▶ [DESCRIPTION OF THE TASK]
For the entries that follow, give the number of lines holding the string "opening" and nothing more.

▶ [INFORMATION GIVEN]
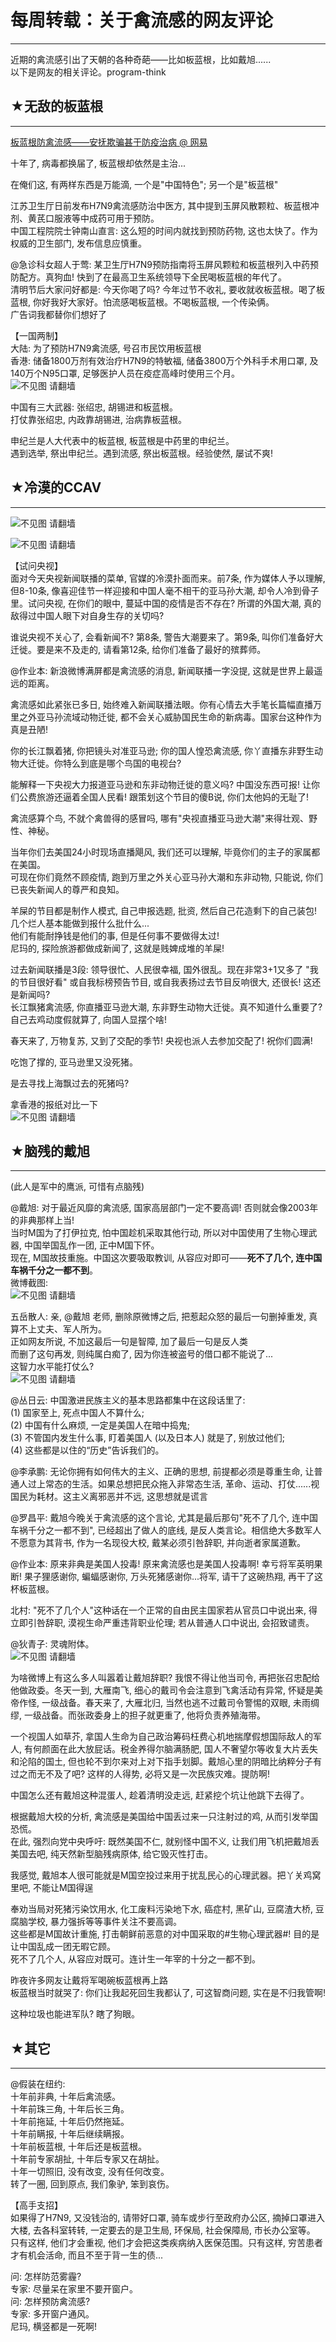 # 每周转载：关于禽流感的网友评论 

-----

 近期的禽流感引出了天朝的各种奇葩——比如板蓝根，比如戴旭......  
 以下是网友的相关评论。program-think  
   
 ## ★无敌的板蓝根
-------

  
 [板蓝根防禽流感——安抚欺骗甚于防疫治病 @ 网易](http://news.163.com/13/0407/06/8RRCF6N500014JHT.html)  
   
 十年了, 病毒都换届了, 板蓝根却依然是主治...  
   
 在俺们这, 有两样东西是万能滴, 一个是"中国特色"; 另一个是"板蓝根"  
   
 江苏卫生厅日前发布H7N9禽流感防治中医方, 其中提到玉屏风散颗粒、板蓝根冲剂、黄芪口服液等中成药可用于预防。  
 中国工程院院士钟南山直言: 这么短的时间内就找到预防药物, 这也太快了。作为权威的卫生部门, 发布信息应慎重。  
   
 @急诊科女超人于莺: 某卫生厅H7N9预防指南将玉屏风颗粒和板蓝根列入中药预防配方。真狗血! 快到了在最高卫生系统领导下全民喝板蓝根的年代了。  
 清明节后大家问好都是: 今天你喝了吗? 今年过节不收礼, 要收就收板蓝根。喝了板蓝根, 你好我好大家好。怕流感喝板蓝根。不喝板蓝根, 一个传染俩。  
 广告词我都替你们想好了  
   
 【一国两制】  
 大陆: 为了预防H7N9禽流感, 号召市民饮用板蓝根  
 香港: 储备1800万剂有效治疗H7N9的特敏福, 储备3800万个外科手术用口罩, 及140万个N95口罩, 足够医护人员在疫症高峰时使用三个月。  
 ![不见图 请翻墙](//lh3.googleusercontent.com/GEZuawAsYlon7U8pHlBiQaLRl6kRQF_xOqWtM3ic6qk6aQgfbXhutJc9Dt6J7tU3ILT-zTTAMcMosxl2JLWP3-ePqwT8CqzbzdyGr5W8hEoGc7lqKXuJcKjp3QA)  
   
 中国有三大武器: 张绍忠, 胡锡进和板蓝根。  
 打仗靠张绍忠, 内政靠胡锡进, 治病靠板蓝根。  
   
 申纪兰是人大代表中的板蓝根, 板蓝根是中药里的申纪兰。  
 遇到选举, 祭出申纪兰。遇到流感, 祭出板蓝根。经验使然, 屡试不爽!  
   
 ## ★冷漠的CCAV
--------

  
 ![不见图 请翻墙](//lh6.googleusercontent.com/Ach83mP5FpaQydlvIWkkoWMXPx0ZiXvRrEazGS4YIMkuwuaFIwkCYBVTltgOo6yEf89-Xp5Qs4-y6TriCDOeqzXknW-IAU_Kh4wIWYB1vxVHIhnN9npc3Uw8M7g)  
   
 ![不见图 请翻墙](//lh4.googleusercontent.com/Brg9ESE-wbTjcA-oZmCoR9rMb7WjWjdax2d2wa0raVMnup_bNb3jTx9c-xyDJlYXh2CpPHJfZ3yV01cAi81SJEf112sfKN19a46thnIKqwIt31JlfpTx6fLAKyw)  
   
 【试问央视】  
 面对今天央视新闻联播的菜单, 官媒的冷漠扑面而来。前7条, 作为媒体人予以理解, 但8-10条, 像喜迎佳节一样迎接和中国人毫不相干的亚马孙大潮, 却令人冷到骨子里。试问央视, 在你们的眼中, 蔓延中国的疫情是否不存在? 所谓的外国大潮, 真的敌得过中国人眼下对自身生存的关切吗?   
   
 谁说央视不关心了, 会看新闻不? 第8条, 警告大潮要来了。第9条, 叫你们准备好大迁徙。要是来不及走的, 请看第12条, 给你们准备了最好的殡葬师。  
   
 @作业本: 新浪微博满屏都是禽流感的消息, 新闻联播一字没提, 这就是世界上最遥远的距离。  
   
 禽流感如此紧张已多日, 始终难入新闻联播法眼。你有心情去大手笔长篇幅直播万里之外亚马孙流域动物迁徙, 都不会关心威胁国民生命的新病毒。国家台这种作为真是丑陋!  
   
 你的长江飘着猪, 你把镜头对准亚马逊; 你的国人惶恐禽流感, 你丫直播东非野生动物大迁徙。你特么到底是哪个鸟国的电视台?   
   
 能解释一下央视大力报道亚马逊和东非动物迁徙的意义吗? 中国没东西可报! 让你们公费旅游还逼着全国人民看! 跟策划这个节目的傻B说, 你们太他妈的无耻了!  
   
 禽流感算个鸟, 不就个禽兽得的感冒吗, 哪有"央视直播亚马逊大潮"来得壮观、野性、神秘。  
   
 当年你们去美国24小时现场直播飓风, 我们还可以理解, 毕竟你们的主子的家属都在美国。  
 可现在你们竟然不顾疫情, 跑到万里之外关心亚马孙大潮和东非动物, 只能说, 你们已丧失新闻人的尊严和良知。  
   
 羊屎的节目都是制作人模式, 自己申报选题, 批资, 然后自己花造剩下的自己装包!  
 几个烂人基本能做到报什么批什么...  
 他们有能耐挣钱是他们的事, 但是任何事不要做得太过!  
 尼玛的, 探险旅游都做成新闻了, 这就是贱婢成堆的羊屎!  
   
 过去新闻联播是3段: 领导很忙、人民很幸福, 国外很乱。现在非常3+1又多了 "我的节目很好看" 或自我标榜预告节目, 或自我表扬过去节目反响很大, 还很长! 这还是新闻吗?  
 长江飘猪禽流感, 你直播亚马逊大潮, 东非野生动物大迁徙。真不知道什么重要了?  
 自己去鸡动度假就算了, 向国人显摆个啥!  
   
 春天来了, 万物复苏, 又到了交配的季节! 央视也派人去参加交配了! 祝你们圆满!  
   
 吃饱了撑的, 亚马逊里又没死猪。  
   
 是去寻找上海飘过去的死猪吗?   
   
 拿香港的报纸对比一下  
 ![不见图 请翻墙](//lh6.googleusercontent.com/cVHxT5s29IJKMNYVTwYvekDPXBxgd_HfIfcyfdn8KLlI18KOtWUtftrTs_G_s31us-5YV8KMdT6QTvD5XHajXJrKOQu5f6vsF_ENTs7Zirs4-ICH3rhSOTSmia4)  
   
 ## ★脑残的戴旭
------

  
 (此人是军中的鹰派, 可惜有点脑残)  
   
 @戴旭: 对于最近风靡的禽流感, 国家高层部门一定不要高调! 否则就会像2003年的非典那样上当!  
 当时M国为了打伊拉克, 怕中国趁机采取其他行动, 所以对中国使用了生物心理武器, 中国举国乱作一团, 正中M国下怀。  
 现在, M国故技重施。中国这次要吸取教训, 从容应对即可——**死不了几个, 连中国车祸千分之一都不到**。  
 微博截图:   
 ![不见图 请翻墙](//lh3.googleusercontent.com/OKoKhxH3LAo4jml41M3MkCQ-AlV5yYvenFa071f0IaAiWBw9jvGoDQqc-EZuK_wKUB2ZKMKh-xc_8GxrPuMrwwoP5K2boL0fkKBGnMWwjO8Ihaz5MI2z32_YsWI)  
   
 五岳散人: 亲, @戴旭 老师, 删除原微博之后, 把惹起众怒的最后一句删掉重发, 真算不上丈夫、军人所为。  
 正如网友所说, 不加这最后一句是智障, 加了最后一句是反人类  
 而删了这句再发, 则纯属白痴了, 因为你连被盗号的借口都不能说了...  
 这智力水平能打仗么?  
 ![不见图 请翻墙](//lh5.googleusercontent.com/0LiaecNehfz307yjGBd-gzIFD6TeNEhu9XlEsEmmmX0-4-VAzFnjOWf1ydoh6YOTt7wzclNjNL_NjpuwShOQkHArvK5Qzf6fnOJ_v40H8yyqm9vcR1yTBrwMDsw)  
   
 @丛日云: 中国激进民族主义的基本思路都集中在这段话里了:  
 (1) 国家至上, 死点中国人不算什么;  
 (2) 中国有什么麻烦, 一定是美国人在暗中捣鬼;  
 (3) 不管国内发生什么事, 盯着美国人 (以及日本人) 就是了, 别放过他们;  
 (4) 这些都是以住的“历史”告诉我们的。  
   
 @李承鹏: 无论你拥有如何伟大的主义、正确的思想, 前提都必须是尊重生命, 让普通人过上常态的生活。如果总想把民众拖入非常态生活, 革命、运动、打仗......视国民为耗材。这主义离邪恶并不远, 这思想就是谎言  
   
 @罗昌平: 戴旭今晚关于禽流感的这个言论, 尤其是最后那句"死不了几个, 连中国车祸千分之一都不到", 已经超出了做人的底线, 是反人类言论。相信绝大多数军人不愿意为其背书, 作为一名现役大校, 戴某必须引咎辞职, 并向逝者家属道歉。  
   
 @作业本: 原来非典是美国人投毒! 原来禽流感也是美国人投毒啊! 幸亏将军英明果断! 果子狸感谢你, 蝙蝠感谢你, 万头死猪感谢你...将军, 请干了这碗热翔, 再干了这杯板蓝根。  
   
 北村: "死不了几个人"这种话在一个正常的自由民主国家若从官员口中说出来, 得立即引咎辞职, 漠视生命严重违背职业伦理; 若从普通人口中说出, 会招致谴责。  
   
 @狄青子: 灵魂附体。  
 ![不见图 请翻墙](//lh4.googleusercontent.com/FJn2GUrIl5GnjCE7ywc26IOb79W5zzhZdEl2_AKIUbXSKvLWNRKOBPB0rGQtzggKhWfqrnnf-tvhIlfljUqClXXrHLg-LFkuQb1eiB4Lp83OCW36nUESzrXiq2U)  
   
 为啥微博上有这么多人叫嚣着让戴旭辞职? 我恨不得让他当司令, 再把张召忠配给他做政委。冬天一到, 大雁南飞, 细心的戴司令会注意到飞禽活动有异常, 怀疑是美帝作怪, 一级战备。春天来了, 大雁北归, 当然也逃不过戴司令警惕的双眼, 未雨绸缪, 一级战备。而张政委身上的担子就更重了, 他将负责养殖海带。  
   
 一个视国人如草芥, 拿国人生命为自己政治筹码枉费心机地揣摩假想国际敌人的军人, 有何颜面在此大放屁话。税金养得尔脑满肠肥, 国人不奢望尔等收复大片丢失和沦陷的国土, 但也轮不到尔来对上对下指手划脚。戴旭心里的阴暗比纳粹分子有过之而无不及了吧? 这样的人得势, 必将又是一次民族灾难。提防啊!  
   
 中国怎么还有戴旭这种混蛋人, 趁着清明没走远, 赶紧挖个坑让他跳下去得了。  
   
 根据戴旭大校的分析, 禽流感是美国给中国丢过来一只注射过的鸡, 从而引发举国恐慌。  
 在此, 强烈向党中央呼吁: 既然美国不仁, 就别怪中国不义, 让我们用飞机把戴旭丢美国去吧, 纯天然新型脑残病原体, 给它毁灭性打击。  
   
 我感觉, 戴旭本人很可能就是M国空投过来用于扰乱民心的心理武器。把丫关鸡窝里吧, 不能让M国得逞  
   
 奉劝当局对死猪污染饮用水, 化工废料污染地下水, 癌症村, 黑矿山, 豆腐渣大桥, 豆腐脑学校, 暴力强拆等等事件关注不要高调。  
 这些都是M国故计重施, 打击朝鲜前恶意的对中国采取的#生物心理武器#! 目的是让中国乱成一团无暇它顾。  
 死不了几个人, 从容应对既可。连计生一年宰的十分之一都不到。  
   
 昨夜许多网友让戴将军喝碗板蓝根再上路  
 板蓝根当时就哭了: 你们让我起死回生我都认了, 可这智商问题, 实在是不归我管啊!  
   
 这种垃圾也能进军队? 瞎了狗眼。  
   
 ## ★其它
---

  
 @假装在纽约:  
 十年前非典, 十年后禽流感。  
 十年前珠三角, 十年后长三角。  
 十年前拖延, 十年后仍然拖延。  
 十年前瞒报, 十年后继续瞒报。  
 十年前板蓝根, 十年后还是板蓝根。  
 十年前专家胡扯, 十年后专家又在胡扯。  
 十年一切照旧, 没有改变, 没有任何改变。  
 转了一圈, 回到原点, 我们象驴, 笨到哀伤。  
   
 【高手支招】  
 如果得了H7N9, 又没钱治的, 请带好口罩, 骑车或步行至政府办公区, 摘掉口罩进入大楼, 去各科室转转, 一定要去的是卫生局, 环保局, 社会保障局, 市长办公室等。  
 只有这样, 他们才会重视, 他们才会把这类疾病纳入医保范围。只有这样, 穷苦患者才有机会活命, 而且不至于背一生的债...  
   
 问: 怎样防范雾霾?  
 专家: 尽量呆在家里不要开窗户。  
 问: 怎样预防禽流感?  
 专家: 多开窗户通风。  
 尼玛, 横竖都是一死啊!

* * *

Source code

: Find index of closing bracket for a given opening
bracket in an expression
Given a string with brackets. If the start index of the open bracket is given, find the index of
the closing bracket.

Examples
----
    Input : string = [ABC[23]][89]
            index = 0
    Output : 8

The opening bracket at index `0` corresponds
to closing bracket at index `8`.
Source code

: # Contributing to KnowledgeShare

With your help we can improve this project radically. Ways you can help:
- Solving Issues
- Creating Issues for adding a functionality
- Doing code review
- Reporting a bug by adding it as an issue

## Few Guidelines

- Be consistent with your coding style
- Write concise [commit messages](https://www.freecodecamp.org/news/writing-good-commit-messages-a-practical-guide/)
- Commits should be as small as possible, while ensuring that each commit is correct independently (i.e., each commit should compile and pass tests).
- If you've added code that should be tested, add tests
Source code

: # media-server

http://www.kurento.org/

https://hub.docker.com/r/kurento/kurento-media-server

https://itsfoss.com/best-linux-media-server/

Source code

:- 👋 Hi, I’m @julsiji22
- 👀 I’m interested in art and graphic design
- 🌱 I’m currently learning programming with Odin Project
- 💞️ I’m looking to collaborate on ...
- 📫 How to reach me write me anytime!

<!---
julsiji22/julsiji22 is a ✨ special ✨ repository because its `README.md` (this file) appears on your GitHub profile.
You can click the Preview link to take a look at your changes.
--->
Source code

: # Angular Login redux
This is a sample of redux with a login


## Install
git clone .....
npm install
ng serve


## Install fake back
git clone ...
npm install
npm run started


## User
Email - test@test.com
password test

▶ [SOLUTION TO THE EXERCISE]
2